Senator Poirier: Ms. Lalonde, thank you for being here this
evening. Of the students who were in immersion, what percentage will pursue
post-secondary education at a French-language university?
Ms. Lalonde: I do not have the percentage and the number right
now. I think there are about 5,500 students in our universities. I would
have to check and send you that information.
Senator Poirier: It would be interesting to know how many students
come from an anglophone family and how many were in the French immersion
program in elementary school and decided to go to a fully francophone
Ms. Lalonde: I could get the number of immersion students who are
currently in secondary school. I could forward you that information, but I
know that there are 5,500 students right now. However, that is not the
number for one year necessarily because they might have been there for four
years as well. It is difficult to obtain the percentage, but I could provide
you with some numbers that would give you an idea.
Senator Poirier: Do you know if one province is better than
another? If so, what does that province do to encourage immersion students
to go to a francophone university?
Ms. Lalonde: That depends on where the university is, not on the
university itself. For instance, Toronto is quite anglophone, but it has
many francophones. Glendon College has a good percentage of students from
immersion programs and it is the only college where it is possible to take
courses in French.
In Nova Scotia, the Université Sainte-Anne is very appealing to immersion
students. There is also the Campus Saint-Jean in Alberta. Université de
Saint-Boniface also attracts a significant number of immersion students.
However, the Université de Moncton has a much lower percentage of
immersion students. In fully francophone universities, the number of
immersion students is also lower.
Senator Poirier: Could you forward those figures to the clerk?

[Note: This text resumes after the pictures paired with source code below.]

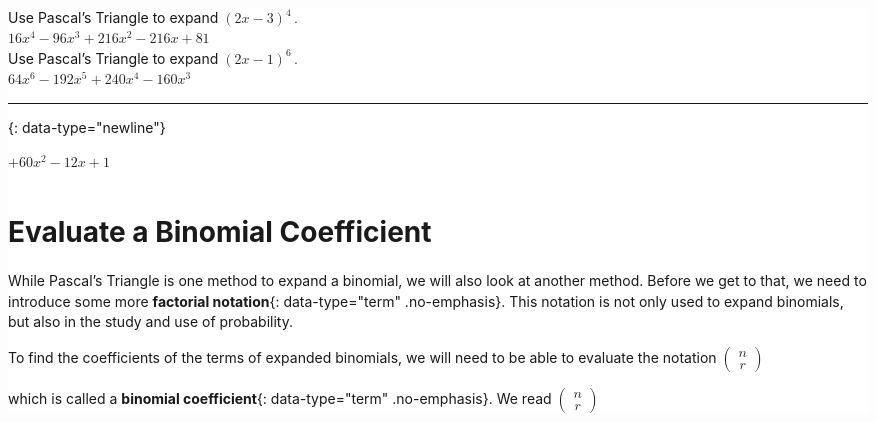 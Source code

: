 <div data-type="note" class="note try">
<div data-type="exercise" class="exercise material-set-2">
<div data-type="problem" class="problem" markdown="1">
Use Pascal’s Triangle to expand <math xmlns="http://www.w3.org/1998/Math/MathML"><mrow><msup><mrow><mrow><mo>(</mo><mrow><mn>2</mn><mi>x</mi><mo>−</mo><mn>3</mn></mrow><mo>)</mo></mrow></mrow><mn>4</mn></msup><mo>.</mo></mrow></math>

</div>
<div data-type="solution" class="solution" markdown="1">
<math xmlns="http://www.w3.org/1998/Math/MathML"><mrow><mn>16</mn><msup><mi>x</mi><mn>4</mn></msup><mo>−</mo><mn>96</mn><msup><mi>x</mi><mn>3</mn></msup><mo>+</mo><mn>216</mn><msup><mi>x</mi><mn>2</mn></msup><mo>−</mo><mn>216</mn><mi>x</mi><mo>+</mo><mn>81</mn></mrow></math>

</div>
</div>
</div>

<div data-type="note" class="note try">
<div data-type="exercise" class="exercise material-set-2">
<div data-type="problem" class="problem" markdown="1">
Use Pascal’s Triangle to expand <math xmlns="http://www.w3.org/1998/Math/MathML"><mrow><msup><mrow><mrow><mo>(</mo><mrow><mn>2</mn><mi>x</mi><mo>−</mo><mn>1</mn></mrow><mo>)</mo></mrow></mrow><mn>6</mn></msup><mo>.</mo></mrow></math>

</div>
<div data-type="solution" class="solution" markdown="1">
<math xmlns="http://www.w3.org/1998/Math/MathML"><mrow><mn>64</mn><msup><mi>x</mi><mn>6</mn></msup><mo>−</mo><mn>192</mn><msup><mi>x</mi><mn>5</mn></msup><mo>+</mo><mn>240</mn><msup><mi>x</mi><mn>4</mn></msup><mo>−</mo><mn>160</mn><msup><mi>x</mi><mn>3</mn></msup></mrow></math>

* * *
{: data-type="newline"}

<math xmlns="http://www.w3.org/1998/Math/MathML"><mrow><mo>+</mo><mn>60</mn><msup><mi>x</mi><mn>2</mn></msup><mo>−</mo><mn>12</mn><mi>x</mi><mo>+</mo><mn>1</mn></mrow></math>

</div>
</div>
</div>

# Evaluate a Binomial Coefficient

While Pascal’s Triangle is one method to expand a binomial, we will also look at another method. Before we get to that, we need to introduce some more **factorial notation**{: data-type="term" .no-emphasis}. This notation is not only used to expand binomials, but also in the study and use of probability.

To find the coefficients of the terms of expanded binomials, we will need to be able to evaluate the notation <math xmlns="http://www.w3.org/1998/Math/MathML"><mrow><mrow><mo>(</mo><mtable><mtr><mtd columnalign="left"><mi>n</mi></mtd></mtr><mtr><mtd columnalign="left"><mi>r</mi></mtd></mtr></mtable><mo>)</mo></mrow></mrow></math>

 which is called a **binomial coefficient**{: data-type="term" .no-emphasis}. We read <math xmlns="http://www.w3.org/1998/Math/MathML"><mrow><mrow><mo>(</mo><mtable><mtr><mtd columnalign="left"><mi>n</mi></mtd></mtr><mtr><mtd columnalign="left"><mi>r</mi></mtd></mtr></mtable><mo>)</mo></mrow></mrow></math>
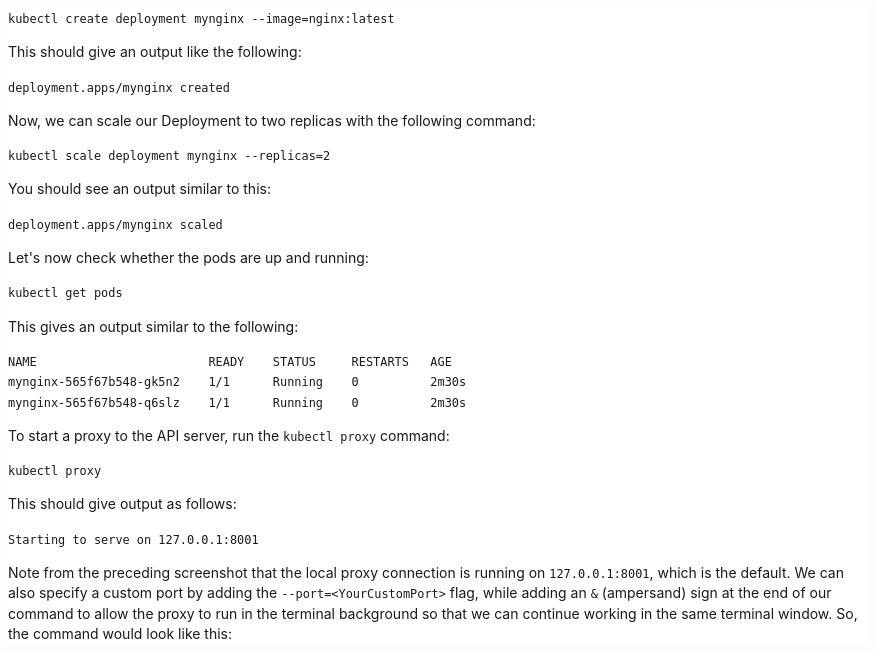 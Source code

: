 
```
kubectl create deployment mynginx --image=nginx:latest 
```

This should give an output like the following:


```
deployment.apps/mynginx created
```

Now, we can scale our Deployment to two replicas with the following
command:


```
kubectl scale deployment mynginx --replicas=2
```

You should see an output similar to this:


```
deployment.apps/mynginx scaled
```

Let\'s now check whether the pods are up and running:


```
kubectl get pods
```

This gives an output similar to the following:


```
NAME                        READY    STATUS     RESTARTS   AGE
mynginx-565f67b548-gk5n2    1/1      Running    0          2m30s
mynginx-565f67b548-q6slz    1/1      Running    0          2m30s
```

To start a proxy to the API server, run the `kubectl proxy`
command:


```
kubectl proxy
```

This should give output as follows:


```
Starting to serve on 127.0.0.1:8001
```

Note from the preceding screenshot that the local proxy connection is
running on `127.0.0.1:8001`, which is the default. We can also
specify a custom port by adding the `--port=<YourCustomPort>`
flag, while adding an `&` (ampersand) sign at the end of our
command to allow the proxy to run in the terminal background so that we
can continue working in the same terminal window. So, the command would
look like this:
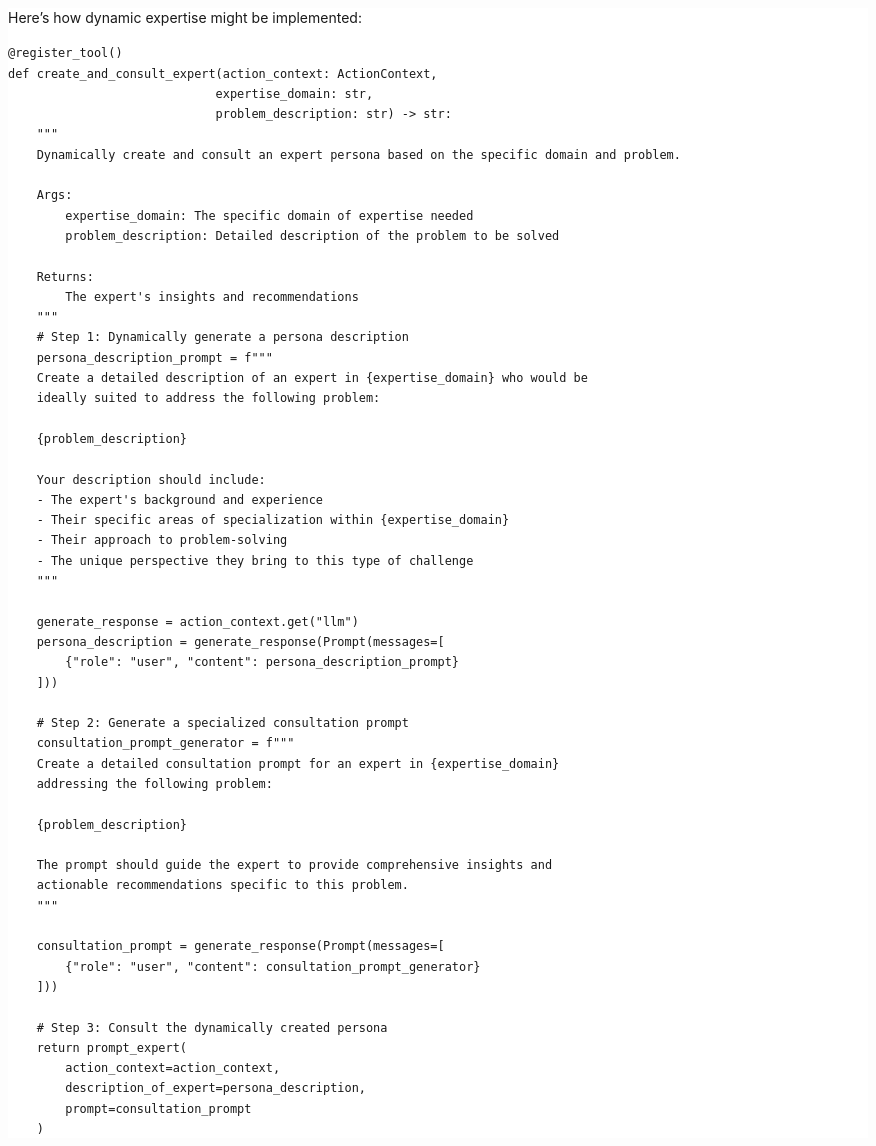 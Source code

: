 Here’s how dynamic expertise might be implemented:

```
@register_tool()
def create_and_consult_expert(action_context: ActionContext,
                             expertise_domain: str,
                             problem_description: str) -> str:
    """
    Dynamically create and consult an expert persona based on the specific domain and problem.

    Args:
        expertise_domain: The specific domain of expertise needed
        problem_description: Detailed description of the problem to be solved

    Returns:
        The expert's insights and recommendations
    """
    # Step 1: Dynamically generate a persona description
    persona_description_prompt = f"""
    Create a detailed description of an expert in {expertise_domain} who would be
    ideally suited to address the following problem:

    {problem_description}

    Your description should include:
    - The expert's background and experience
    - Their specific areas of specialization within {expertise_domain}
    - Their approach to problem-solving
    - The unique perspective they bring to this type of challenge
    """

    generate_response = action_context.get("llm")
    persona_description = generate_response(Prompt(messages=[
        {"role": "user", "content": persona_description_prompt}
    ]))

    # Step 2: Generate a specialized consultation prompt
    consultation_prompt_generator = f"""
    Create a detailed consultation prompt for an expert in {expertise_domain}
    addressing the following problem:

    {problem_description}

    The prompt should guide the expert to provide comprehensive insights and
    actionable recommendations specific to this problem.
    """

    consultation_prompt = generate_response(Prompt(messages=[
        {"role": "user", "content": consultation_prompt_generator}
    ]))

    # Step 3: Consult the dynamically created persona
    return prompt_expert(
        action_context=action_context,
        description_of_expert=persona_description,
        prompt=consultation_prompt
    )
```
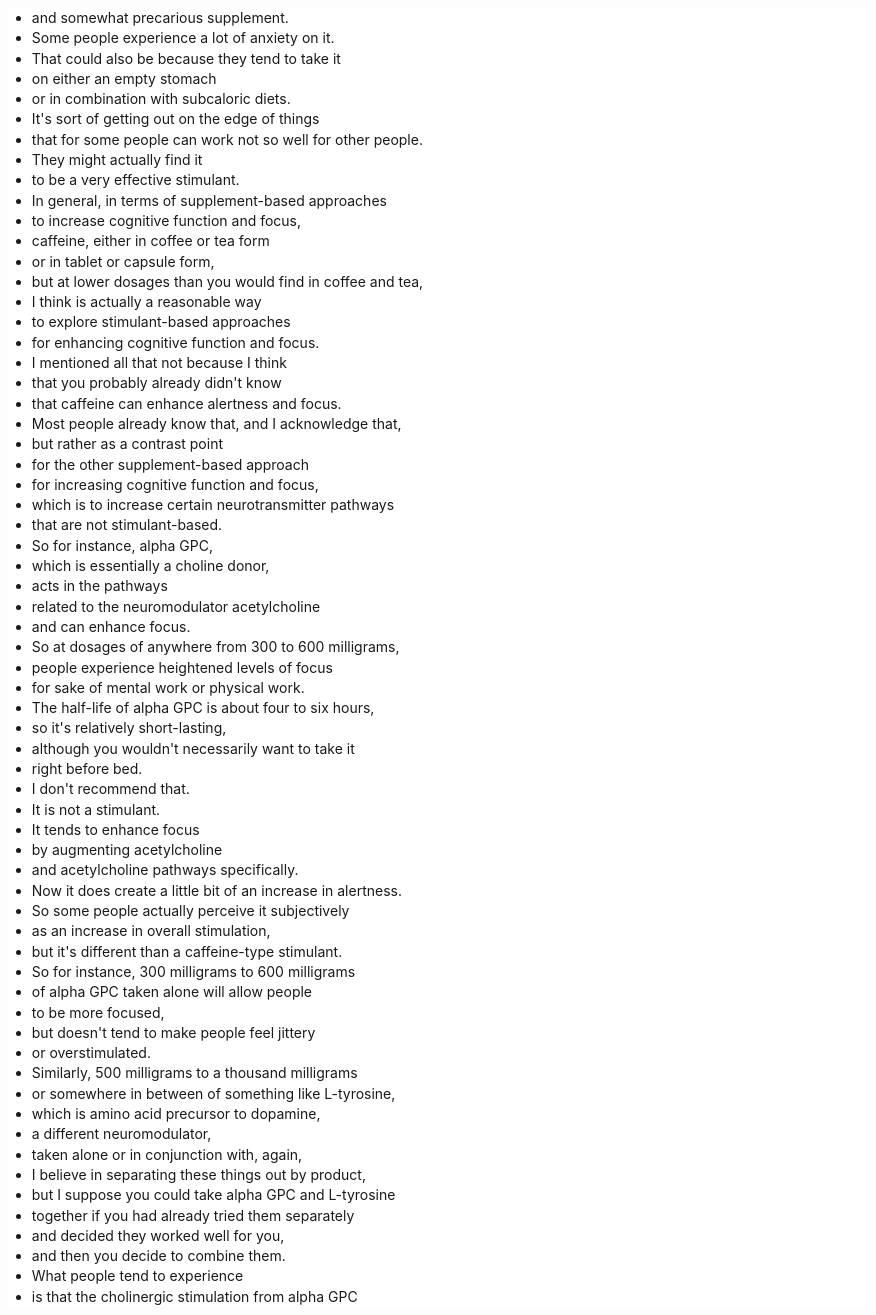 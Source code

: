 *  and somewhat precarious supplement.
*  Some people experience a lot of anxiety on it.
*  That could also be because they tend to take it
*  on either an empty stomach
*  or in combination with subcaloric diets.
*  It's sort of getting out on the edge of things
*  that for some people can work not so well for other people.
*  They might actually find it
*  to be a very effective stimulant.
*  In general, in terms of supplement-based approaches
*  to increase cognitive function and focus,
*  caffeine, either in coffee or tea form
*  or in tablet or capsule form,
*  but at lower dosages than you would find in coffee and tea,
*  I think is actually a reasonable way
*  to explore stimulant-based approaches
*  for enhancing cognitive function and focus.
*  I mentioned all that not because I think
*  that you probably already didn't know
*  that caffeine can enhance alertness and focus.
*  Most people already know that, and I acknowledge that,
*  but rather as a contrast point
*  for the other supplement-based approach
*  for increasing cognitive function and focus,
*  which is to increase certain neurotransmitter pathways
*  that are not stimulant-based.
*  So for instance, alpha GPC,
*  which is essentially a choline donor,
*  acts in the pathways
*  related to the neuromodulator acetylcholine
*  and can enhance focus.
*  So at dosages of anywhere from 300 to 600 milligrams,
*  people experience heightened levels of focus
*  for sake of mental work or physical work.
*  The half-life of alpha GPC is about four to six hours,
*  so it's relatively short-lasting,
*  although you wouldn't necessarily want to take it
*  right before bed.
*  I don't recommend that.
*  It is not a stimulant.
*  It tends to enhance focus
*  by augmenting acetylcholine
*  and acetylcholine pathways specifically.
*  Now it does create a little bit of an increase in alertness.
*  So some people actually perceive it subjectively
*  as an increase in overall stimulation,
*  but it's different than a caffeine-type stimulant.
*  So for instance, 300 milligrams to 600 milligrams
*  of alpha GPC taken alone will allow people
*  to be more focused,
*  but doesn't tend to make people feel jittery
*  or overstimulated.
*  Similarly, 500 milligrams to a thousand milligrams
*  or somewhere in between of something like L-tyrosine,
*  which is amino acid precursor to dopamine,
*  a different neuromodulator,
*  taken alone or in conjunction with, again,
*  I believe in separating these things out by product,
*  but I suppose you could take alpha GPC and L-tyrosine
*  together if you had already tried them separately
*  and decided they worked well for you,
*  and then you decide to combine them.
*  What people tend to experience
*  is that the cholinergic stimulation from alpha GPC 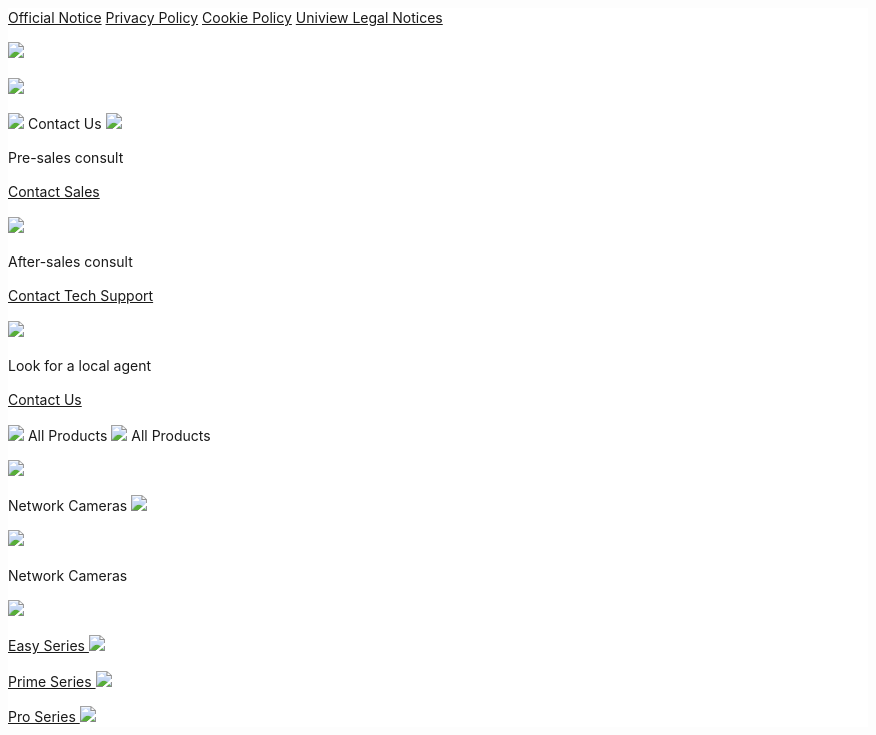 [Official Notice](/About_Us/Legal_Notice/Notice/)
[Privacy Policy](/About_Us/Legal_Notice/Privacy_Policy/)
[Cookie Policy](/About_Us/Legal_Notice/Cookie_Policy/)
[Uniview Legal Notices](/About_Us/Legal_Notice/Uniview_Legal_Notices/)

![](/tres/images/2022/img/robot-2-line.svg)

![](/tres/images/2022/img/icon_service.svg)

![](/tres/images/2022/img/close.png)
Contact Us
![](/res/202209/22/20220922_1856470_kf1_952630_144630_0.png)

Pre-sales consult

[Contact Sales](/How_To_Buy/Pre-sales_consult/)

![](/res/202209/22/20220922_1856486_kf2_952646_144630_0.png)

After-sales consult

[Contact Tech Support](/Support/Service_Hotline/)

![](/res/202209/22/20220922_1856502_kf3_952662_144630_0.png)

Look for a local agent

[Contact Us](/About_Us/Contact_Us/)

![](/tres/images/2022/img/mf4.png)
All Products
![](/tres/images/2022/img/morejt3.png)
All Products

![](/tres/images/2022/img/mclose.png)

Network Cameras
![](/tres/images/2022/img/morejt3.png)

![](/tres/images/2022/img/morejt3.png)

Network Cameras

![](/tres/images/2022/img/mclose.png)

[Easy Series
![](/tres/images/2022/img/morejt3.png)](/Products/Network_Cameras/Easy_Series/)

[Prime Series
![](/tres/images/2022/img/morejt3.png)](/Products/Network_Cameras/Prime_Series/)

[Pro Series
![](/tres/images/2022/img/morejt3.png)](/Products/Network_Cameras/Pro_Series/)
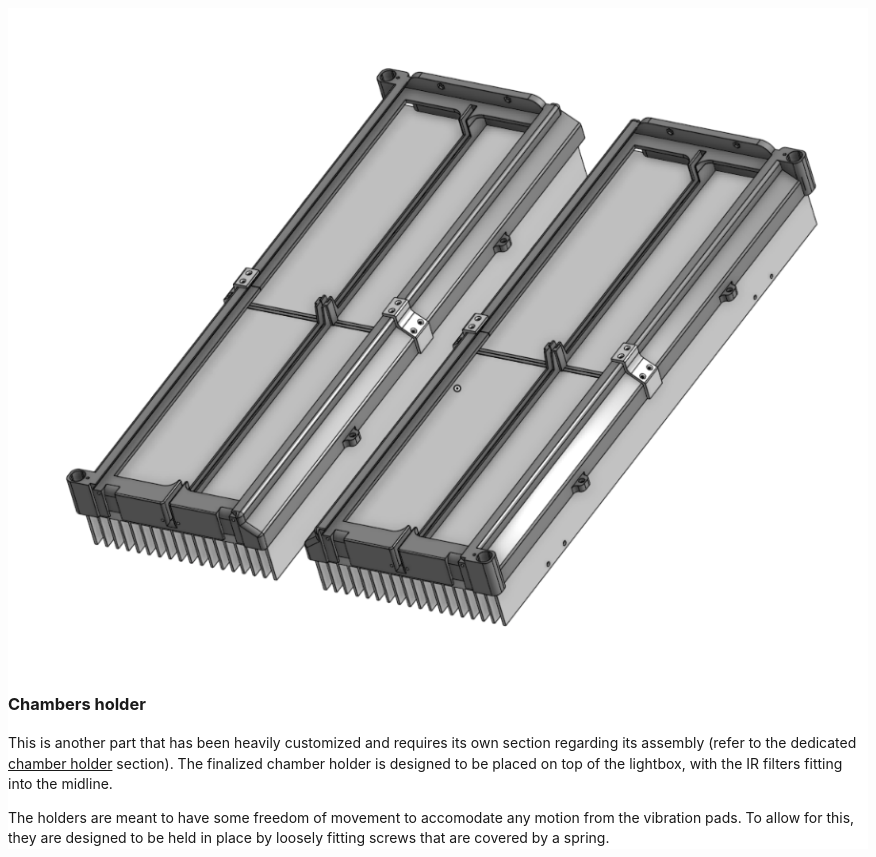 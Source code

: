![Light-box.PNG](../assets/Images/Light-box.PNG)

### Chambers holder

This is another part that has been heavily customized and requires its own section regarding its assembly (refer to the dedicated [chamber holder](Chamber_holder.md) section). 
The finalized chamber holder is designed to be placed on top of the lightbox, with the IR filters fitting into the midline.

The holders are meant to have some freedom of movement to accomodate any motion from the vibration pads. To allow for this, they are designed to be held in place by loosely fitting screws that are covered by a spring.

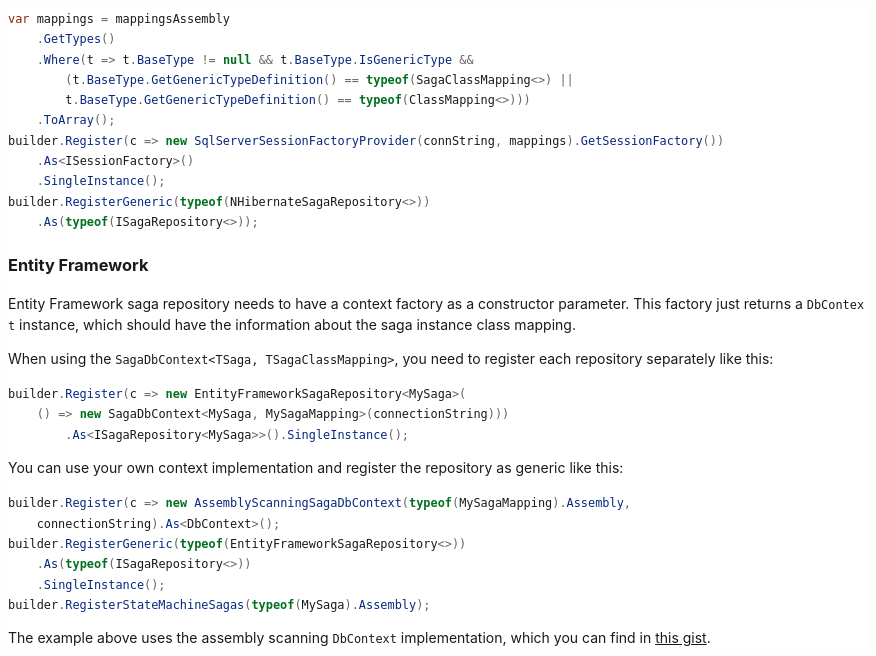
 ```csharp
var mappings = mappingsAssembly
    .GetTypes()
    .Where(t => t.BaseType != null && t.BaseType.IsGenericType &&
        (t.BaseType.GetGenericTypeDefinition() == typeof(SagaClassMapping<>) ||
        t.BaseType.GetGenericTypeDefinition() == typeof(ClassMapping<>)))
    .ToArray();
builder.Register(c => new SqlServerSessionFactoryProvider(connString, mappings).GetSessionFactory())
    .As<ISessionFactory>()
    .SingleInstance();
builder.RegisterGeneric(typeof(NHibernateSagaRepository<>))
    .As(typeof(ISagaRepository<>));
```

### Entity Framework

Entity Framework saga repository needs to have a context factory as a constructor parameter. This factory just returns a `DbContext` instance, which should have the information about the saga instance class mapping.

When using the `SagaDbContext<TSaga, TSagaClassMapping>`, you need to register each repository separately like this:

```csharp
builder.Register(c => new EntityFrameworkSagaRepository<MySaga>(
    () => new SagaDbContext<MySaga, MySagaMapping>(connectionString)))
        .As<ISagaRepository<MySaga>>().SingleInstance();
```

You can use your own context implementation and register the repository as generic like this:

```csharp
builder.Register(c => new AssemblyScanningSagaDbContext(typeof(MySagaMapping).Assembly,
    connectionString).As<DbContext>();
builder.RegisterGeneric(typeof(EntityFrameworkSagaRepository<>))
    .As(typeof(ISagaRepository<>))
    .SingleInstance();
builder.RegisterStateMachineSagas(typeof(MySaga).Assembly);
```

The example above uses the assembly scanning `DbContext` implementation, which you can find in [this gist](https://gist.github.com/alexeyzimarev/34542645ff8f27550d0679c7cb696111).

Ms. Lalonde: Which figures would you like?
Senator Poirier: I am interested in how many immersion students
decide to go on to post-secondary education and how many attend a
francophone university as opposed to an anglophone university.
Ms. Lalonde: I will see what I can do.
Senator Poirier: Here is my second question. We know there are
many francophone universities scattered across Canada. Do the students who
go to those universities come from around the world, not just Canada?
Ms. Lalonde: Yes, absolutely.
Senator Poirier: At the Université de Moncton, what is the
percentage of students who come from abroad and who go back to work in their
communities after they graduate?
Ms. Lalonde: Each university should be able to provide that
information, but I am not sure that universities know where all their
graduates work. I do not think the universities have that type of
information. I do not have those numbers. I can check, but I would be
surprised if the universities have that information.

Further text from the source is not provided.